Towards the end of his post, Richard brings up an interesting related issue that arose during arguments in the case, which is the extent to which lower courts ought to follow "the 'predictive model' of precedent, whereby lower courts strive to predict the decisions of their judicial superiors." As Richard notes, Chief Justice Roberts forcefully asserted this model, which "was eyebrow-raising at the time" given the Supreme Court's own statements. And I think enlightened opinion has generally suggested that there is something problematic about substituting "what the Supreme Court will do" for lower courts' duty to apply the law as it stands.

Still, it seems to me that we need to think more carefully about what the "predictive model" actually is and whether we might be able to refine it into something that makes sense. I can think of at least four different propositions that the model might entail:

  1. Lower courts should be free to engage in "anticipatory overruling" of Supreme Court decisions. The Court itself has been most forceful about rejecting this point, saying that: "If a precedent of this Court has direct application in a case, yet appears to rest on reasons rejected in some other line of decisions, the Court of Appeals should follow the case which directly controls, leaving to this Court the prerogative of overruling its own decisions." And even if that precedent rests on "increasingly wobbly, motheaten foundations … it is this Court's prerogative alone to overrule one of its precedents."
  2. Lower courts should apply Supreme Court precedent differently just because the Court's personnel has changed. For instance, the day that Justice Alito assumed Justice O'Connor's seat, one could look at a law professor's list of 5-4 decisions that seemed likely to be overturned; even if one does not accept (1) above, one could imagine lower-court judges approaching decisions in those areas (abortion, campaign finance, affirmative action, the Establishment Clause, and the Fourteenth Amendment enforcement power) with a new thumb on the scale.
  3. Lower courts should apply Supreme Court precedent differently (or not at all) in cases where no Supreme Court review is possible. This may frequently be more hypothetical than real, but is a frequent ingredient in debates about limiting federal jurisdiction. A frequent assumption of those who wanted to restrict the Supreme Court's review over certain issues or courts is that freed of Supreme Court review, the tribunal would be freed of the obligation to follow Supreme Court precedent as well. There is at least some historical support for this view.
  4. Lower courts should try to follow the general drift of an area of law, not only the specific holdings and dicta of Supreme Court opinions. For instance, in qualified immunity, or AEDPA habeas review, or arbitration, the Court takes a string of cases, generally to reverse the lower courts, and generally in the same direction. Sometimes these reversals are summary, and sometimes the Court remands other cases on the same topic for review in light of the most recent reversal. Perhaps at some point lower courts are supposed to get the message.

Referring to the "predictive model" generally suggests that these four things should all travel together. But that is not so clear to me. For instance, the Court's explicit rejection of (1) does not necessarily entail a rejection of (2)-(4). For my own part, I strongly favor (1), generally favor (3), and am more open to (4) than to (2).

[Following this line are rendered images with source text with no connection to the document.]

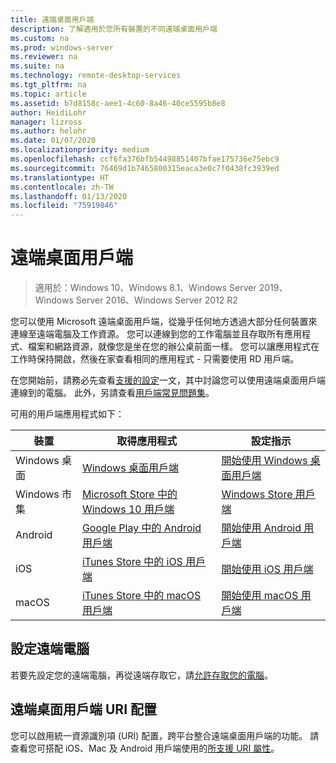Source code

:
 ```yaml
---
title: 遠端桌面用戶端
description: 了解適用於您所有裝置的不同遠端桌面用戶端
ms.custom: na
ms.prod: windows-server
ms.reviewer: na
ms.suite: na
ms.technology: remote-desktop-services
ms.tgt_pltfrm: na
ms.topic: article
ms.assetid: b7d8158c-aee1-4c60-8a46-40ce5595b8e8
author: HeidiLohr
manager: lizross
ms.author: helohr
ms.date: 01/07/2020
ms.localizationpriority: medium
ms.openlocfilehash: ccf6fa376bfb54498851407bfae175736e75ebc9
ms.sourcegitcommit: 76469d1b7465800315eaca3e0c7f0438fc3939ed
ms.translationtype: HT
ms.contentlocale: zh-TW
ms.lasthandoff: 01/13/2020
ms.locfileid: "75919846"
---
```

# <a name="remote-desktop-clients"></a>遠端桌面用戶端

>適用於：Windows 10、Windows 8.1、Windows Server 2019、Windows Server 2016、Windows Server 2012 R2

您可以使用 Microsoft 遠端桌面用戶端，從幾乎任何地方透過大部分任何裝置來連線至遠端電腦及工作資源。 您可以連線到您的工作電腦並且存取所有應用程式、檔案和網路資源，就像您是坐在您的辦公桌前面一樣。 您可以讓應用程式在工作時保持開啟，然後在家查看相同的應用程式 - 只需要使用 RD 用戶端。

在您開始前，請務必先查看[支援的設定](remote-desktop-supported-config.md)一文，其中討論您可以使用遠端桌面用戶端連線到的電腦。 此外，另請查看[用戶端常見問題集](remote-desktop-client-faq.md)。

可用的用戶端應用程式如下：

| 裝置          | 取得應用程式                                                                                                  | 設定指示                                                                |
|-----------------|-----------------------------------------------------------------------------------------------------------------|-----------------------------------------------------------------------------------|
| Windows 桌面 | [Windows 桌面用戶端](windowsdesktop.md#install-the-client)                                               | [開始使用 Windows 桌面用戶端](windowsdesktop.md) |
| Windows 市集   | [Microsoft Store 中的 Windows 10 用戶端](https://go.microsoft.com/fwlink/?LinkID=616709)                   | [ Windows Store 用戶端](windows.md)          |
| Android         | [Google Play 中的 Android 用戶端](https://play.google.com/store/apps/details?id=com.microsoft.rdc.android)     | [開始使用 Android 用戶端](remote-desktop-android.md) |
| iOS             | [iTunes Store 中的 iOS 用戶端](https://itunes.apple.com/app/microsoft-remote-desktop/id714464092?mt=8)     | [開始使用 iOS 用戶端](remote-desktop-ios.md)         |
| macOS           | [iTunes Store 中的 macOS 用戶端](https://itunes.apple.com/app/microsoft-remote-desktop/id1295203466?mt=12) | [開始使用 macOS 用戶端](remote-desktop-mac.md)       |

## <a name="configuring-the-remote-pc"></a>設定遠端電腦

若要先設定您的遠端電腦，再從遠端存取它，請[允許存取您的電腦](remote-desktop-allow-access.md)。

## <a name="remote-desktop-client-uri-scheme"></a>遠端桌面用戶端 URI 配置

您可以啟用統一資源識別項 (URI) 配置，跨平台整合遠端桌面用戶端的功能。 請查看您可搭配 iOS、Mac 及 Android 用戶端使用的[所支援 URI 屬性](remote-desktop-uri.md)。
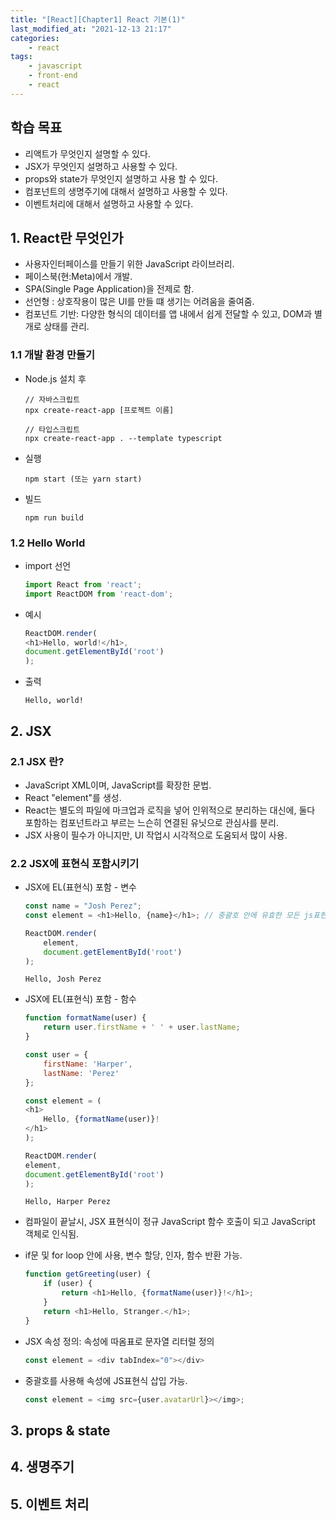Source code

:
 ```yaml
---
title: "[React][Chapter1] React 기본(1)"
last_modified_at: "2021-12-13 21:17"
categories:
    - react
tags:
    - javascript
    - front-end
    - react
---
```


## 학습 목표

* 리액트가 무엇인지 설명할 수 있다. 
* JSX가 무엇인지 설명하고 사용할 수 있다.
* props와 state가 무엇인지 설명하고 사용 할 수 있다.
* 컴포넌트의 생명주기에 대해서 설명하고 사용할 수 있다.
* 이벤트처리에 대해서 설명하고 사용할 수 있다.

## 1. React란 무엇인가

* 사용자인터페이스를 만들기 위한 JavaScript 라이브러리.
* 페이스북(현:Meta)에서 개발.
* SPA(Single Page Application)을 전제로 함.
* 선언형 : 상호작용이 많은 UI를 만들 떄 생기는 어려움을 줄여줌.
* 컴포넌트 기반: 다양한 형식의 데이터를 앱 내에서 쉽게 전달할 수 있고, DOM과 별개로 상태를 관리.

### 1.1 개발 환경 만들기

* Node.js 설치 후 

    ```text
    // 자바스크립트
    npx create-react-app [프로젝트 이름]

    // 타입스크립트
    npx create-react-app . --template typescript
    ```
* 실행

    ```text
    npm start (또는 yarn start)
    ```

* 빌드 

    ```text
    npm run build
    ```

### 1.2 Hello World

* import 선언
    ```js
    import React from 'react'; 
    import ReactDOM from 'react-dom';  
    ```
* 예시
    ```js
    ReactDOM.render(
    <h1>Hello, world!</h1>,
    document.getElementById('root')
    );

    ```

* 출력
    ```text
    Hello, world!
    ```

## 2. JSX

### 2.1 JSX 란?

* JavaScript XML이며, JavaScript를 확장한 문법.
* React "element"를 생성.
* React는 별도의 파일에 마크업과 로직을 넣어 인위적으로 분리하는 대신에, 둘다 포함하는 컴포넌트라고 부르는 느슨히 연결된 유닛으로 관심사를 분리.
* JSX 사용이 필수가 아니지만, UI 작업시 시각적으로 도움되서 많이 사용.

### 2.2 JSX에 표현식 포함시키기

* JSX에 EL(표현식) 포함 - 변수

    ```js
    const name = "Josh Perez";
    const element = <h1>Hello, {name}</h1>; // 중괄호 안에 유효한 모든 js표현식을 넣을수 있음.

    ReactDOM.render(
        element,
        document.getElementById('root')
    );
    ```
    
    ```text
    Hello, Josh Perez
    ```


* JSX에 EL(표현식) 포함 - 함수

    ```js
    function formatName(user) {
        return user.firstName + ' ' + user.lastName;
    }

    const user = {
        firstName: 'Harper',
        lastName: 'Perez'
    };

    const element = (
    <h1>
        Hello, {formatName(user)}!
    </h1>
    );

    ReactDOM.render(
    element,
    document.getElementById('root')
    );
    ```

    ```text
    Hello, Harper Perez
    ```

* 컴파일이 끝날시, JSX 표현식이 정규 JavaScript 함수 호출이 되고 JavaScript 객체로 인식됨.

* if문 및 for loop 안에 사용, 변수 할당, 인자, 함수 반환 가능.

    ```js
    function getGreeting(user) {
        if (user) {
            return <h1>Hello, {formatName(user)}!</h1>;
        }
        return <h1>Hello, Stranger.</h1>;
    }

    ```
* JSX 속성 정의: 속성에 따옴표로 문자열 리터럴 정의

    ```js
    const element = <div tabIndex="0"></div>
    ```

* 중괄호를 사용해 속성에 JS표현식 삽입 가능.

    ```js
    const element = <img src={user.avatarUrl}></img>;
    ```

## 3. props & state

## 4. 생명주기

## 5. 이벤트 처리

Another possible refinement is to imagine a "predictive model" that might sit alongside another more fundamental theory of lower court decision. For instance, a predictivist might plausibly argue that a lower court judge really has two legal duties. First, to get the law right as a matter of first principles (meaning to rule in the way that would be correct absent any precedents that misstate the law); and second, to avoid wasting the litigants' time and money with decisions that will likely be reversed. Under this theory, prediction might be a constraint on a theory of independent judgment, rather than a source of law itself. It might also suggest that in cases where predictions are the most unclear, judges should focus on the underlying principles of law rather than trying to read tea leaves. On that view, Hughes may not have been a good case to use the predictive model, but that doesn't necessarily mean there's no good case for it.